"Now we'll get back to our little camp," I said.
"It's hard to go without a sight of the gold diggings," said Norris, half in earnest, half playing the youngster.
"The diggings will keep till the time's ripe," I said, assuming the paternalism forced on me.
"Hurrah for the gold mine!" teased Ray, keeping a wary eye on Grant Norris.
We were soon in the path, and presently scaled the cliff on Duran's contraption. We coiled the halliard under the brush on the cliff-top, as Duran had left it, and picked our way to the cavern entry-hall. A flash from my electric lamp revealed that all the gold-laden bamboo cylinders were gone from that niche, where we had seen them.

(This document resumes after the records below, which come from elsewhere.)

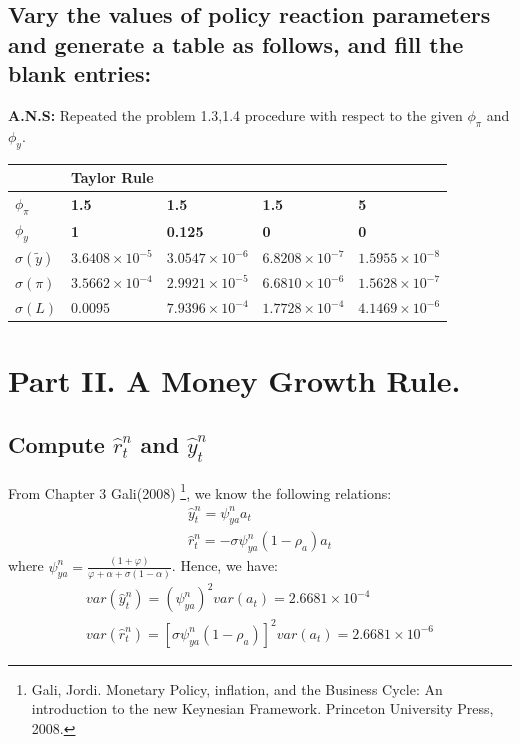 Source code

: \documentclass[12pt]{article}
\begin{document}
\subsection{Vary the values of policy reaction parameters and generate a table as follows, and fill the blank entries:}
\textbf{A.N.S:} Repeated the problem 1.3,1.4 procedure with respect to the given $\phi_{\pi}$ and  $\phi_{y}$. 
{\centering
\begin{table}[h]
\centering
\begin{tabular}{lllll}
\hline
 & \multicolumn{4}{l}{Taylor Rule} \\ \hline
$\phi_{\pi}$ &    \textbf{1.5}    &  \textbf{1.5}      & \textbf{1.5}      &  \textbf{5}     \\
 $\phi_{y}$&    \textbf{1 }   &   \textbf{0.125}     &   \textbf{0}    & \textbf{ 0}     \\
 $\sigma(\tilde{y})$&   $3.6408 \times 10^{-5}$   &  $3.0547\times 10^{-6}$      &  $6.8208\times 10^{-7}$     & $1.5955\times 10^{-8}$      \\ 
 $\sigma(\pi)$&   $3.5662 \times 10^{-4}$    &  $2.9921  \times 10^{-5}$      &  $6.6810\times 10^{-6} $  & $1.5628\times 10^{-7}$       \\ 
  $\sigma(L)$&   $0.0095$  &     $7.9396 \times 10^{-4}$    &   $1.7728\times 10^{-4}$     &  $4.1469\times 10^{-6}$    \\   \hline
\end{tabular}
\end{table}}
\newpage
\section{Part II.  A Money Growth Rule.}  %
\subsection{Compute $\hat{r}_t^n$ and  $\hat{y}_t^n$ }
From Chapter 3 Gali(2008) \footnote{Gali, Jordi. Monetary Policy, inflation, and the Business Cycle: An introduction to the new Keynesian Framework. Princeton University Press, 2008.}, we know the following relations:
\begin{gather}
 \hat{y}_t^n = \psi_{ya}^n a_t\\
 \hat{r}_t^n = -\sigma\psi_{ya}^n(1-\rho_{a})a_t
\end{gather}
where $\psi_{ya}^n =\frac{(1+\varphi)}{\varphi+\alpha+\sigma(1-\alpha)} $.
Hence, we have:
\begin{gather}
  var(\hat{y}_t^n) =  (\psi_{ya}^n)^2 var(a_t) =  2.6681\times 10^{-4}\\
  var(\hat{r}_t^n) = [\sigma\psi_{ya}^n(1-\rho_{a})]^2  var(a_t) = 2.6681\times 10^{-6}
\end{gather}
\end{document}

"I hope to Heaven our fellows saw what he did with that stuff," prayed Norris, when we had crawled out through the curtain of water into that outer world again.
"Trust Bob for that," I assured him. "He'll have the place spotted if he's had half a chance."
Everything was ship-shape in the camp-place amongst the brush. There was food in plenty, and though it was late, I was glad to round out my breakfast with some fruit and a nibble of cheese. We had nothing to do but to rest until the return of our comrades. And that event we were not to expect until some time between sunset and morning, for we had already seen that it was by night, by preference, that Duran traveled to and from that secret vale behind the cliffs.
It was a long and irksome time of waiting that day and night, for a good share of the night had passed ere they had come. Even now, so long since that time, I yawn to think of it. And I am thinking that I can do no better, to cover that space, than tell how our friends employed the time, while they were gone down Crow Bay.